第21回 弐之傳 遠い夏の日、悔恨は消えず・参
「はい、そこまで!」
 道場に凛とした声が響く。師範代である咲菜の声だ。
「時間だね。今日はここまで!」
 そして全員集合し、礼。解散の途中で、
「響堂くん」
 と、咲菜に呼び止められた。
「どうしたの、今日は? 型も技も、まったくなってなかったわよ?」
 少し困惑気味に言う咲菜に、零司はただ一言。
「……こんな日もあります」
 とだけ答え、更衣室へ向かおうと背を向けた時、咲菜の手が、ぽん、と頭に置かれるのがわかった。
「なんかあったら、言いなさいよ。特に君の家は、その……。

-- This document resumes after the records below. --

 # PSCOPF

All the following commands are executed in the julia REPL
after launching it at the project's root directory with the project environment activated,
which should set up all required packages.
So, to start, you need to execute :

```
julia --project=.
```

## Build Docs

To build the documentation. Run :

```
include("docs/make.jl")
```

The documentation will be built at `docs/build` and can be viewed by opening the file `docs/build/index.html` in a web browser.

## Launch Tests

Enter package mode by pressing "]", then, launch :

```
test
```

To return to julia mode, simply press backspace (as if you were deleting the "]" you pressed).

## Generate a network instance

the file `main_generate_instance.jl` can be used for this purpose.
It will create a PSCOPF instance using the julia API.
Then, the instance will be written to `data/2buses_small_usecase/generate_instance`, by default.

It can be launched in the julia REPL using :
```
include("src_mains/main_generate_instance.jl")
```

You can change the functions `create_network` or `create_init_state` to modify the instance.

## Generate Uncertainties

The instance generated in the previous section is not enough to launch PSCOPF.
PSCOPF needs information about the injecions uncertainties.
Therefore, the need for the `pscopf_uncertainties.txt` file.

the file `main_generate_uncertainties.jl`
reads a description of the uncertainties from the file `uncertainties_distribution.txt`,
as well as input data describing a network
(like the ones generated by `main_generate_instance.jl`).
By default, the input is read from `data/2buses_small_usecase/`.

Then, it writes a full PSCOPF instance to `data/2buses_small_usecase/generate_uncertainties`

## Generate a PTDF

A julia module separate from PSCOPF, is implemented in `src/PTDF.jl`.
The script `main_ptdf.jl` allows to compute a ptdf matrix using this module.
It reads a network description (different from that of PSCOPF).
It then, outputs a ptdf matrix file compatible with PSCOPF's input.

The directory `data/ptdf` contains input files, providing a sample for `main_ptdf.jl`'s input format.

まあ、解決まではできなくても、話すだけでも気分が楽になるから」
 とりあえず頷くだけして、零司は歩き出した。耳まで熱くなるのを感じながら。

 奥平の方につき合ってるオトコがいるんだ。

 放課後に言われた純弥の言葉が、心に楔(くさび)となって打ち込まれている。
 それは考えないことではなかった。あれほど素敵な女性だ、つき合っている男性がいてもおかしくない。
 でも、こんな小さな村だ、そんな噂があれば、すぐに広まっているはず。それにわざわざ「オトコ」のために、こんな村にとどまるなんて先生「らしくない」とも思った。
 道場から帰る道、「どうせ亜久谷の言うことだ、信じることはない」と、呪文のように呟いていた。

 翌朝の修練では父が溜息混じりに言った。
「心に迷いがあるな。これでは鎮魂行もままならぬだろう。ランニングでもして、頭を冷やしてこい」
 天宮流に伝わるという古流拳法の組み手で、何度も技をくらい、痛む全身を精神力で支えながら、零司は頷くしかなかった。
 早朝五時。こんな時間にランニングをしているのは、この村ではきっと零司だけだろう。やはり、前日、純弥から言われたことが響いているのだ。否定する自分と、認めている自分。そのせめぎ合いの中、感情の奔流がコントロールできない自分を、ぼんやりと零司は自覚していた。
「……こんなんじゃ、駄目だよなあ」
 ふと足を止め、東の空を見る。冴え冴えとした空気の中、朝の光がかすかに漏れ出してきていた。

「こ、これは……」
 放課後、再び、純弥に屋上に呼び出された零司は、数葉の写真を見せられた。
「昨日言ってた、先生とカレシのデート現場さ」
 得意げに純弥は言ってみせる。
「ここじゃなくて隣街でのモンだがな。しっかし、この暑いのに二人とも、くっつきすぎじゃね?」
 そう言って、純弥はくぐもった笑い声を漏らす。
「奥平に芯野(しんの)って家があってさ、そこの息子らしいぜ。隣街でリーマンやってるって話だ」
 まだ何か純弥は言っていたが、零司の耳には届かなかった。
 否定していたことが事実として、今、突きつけられているのだ。
「なあ、聞いてんのか、響堂?」
「え? な、何だって?」
 頭をボリボリと掻き、やれやれといった感じで純弥が言った。
「だからさ、お前も一口かめよ」
「……何のだよ?」
「やっぱ、聞いてなかったか」
 そう言って純弥は邪悪な(としか表現できない)笑みで、零司の耳元に囁いた。
「俺たちでヤっちまうんだよ、咲菜先生を、さ」
 瞬間、氷が背筋を駆け上った。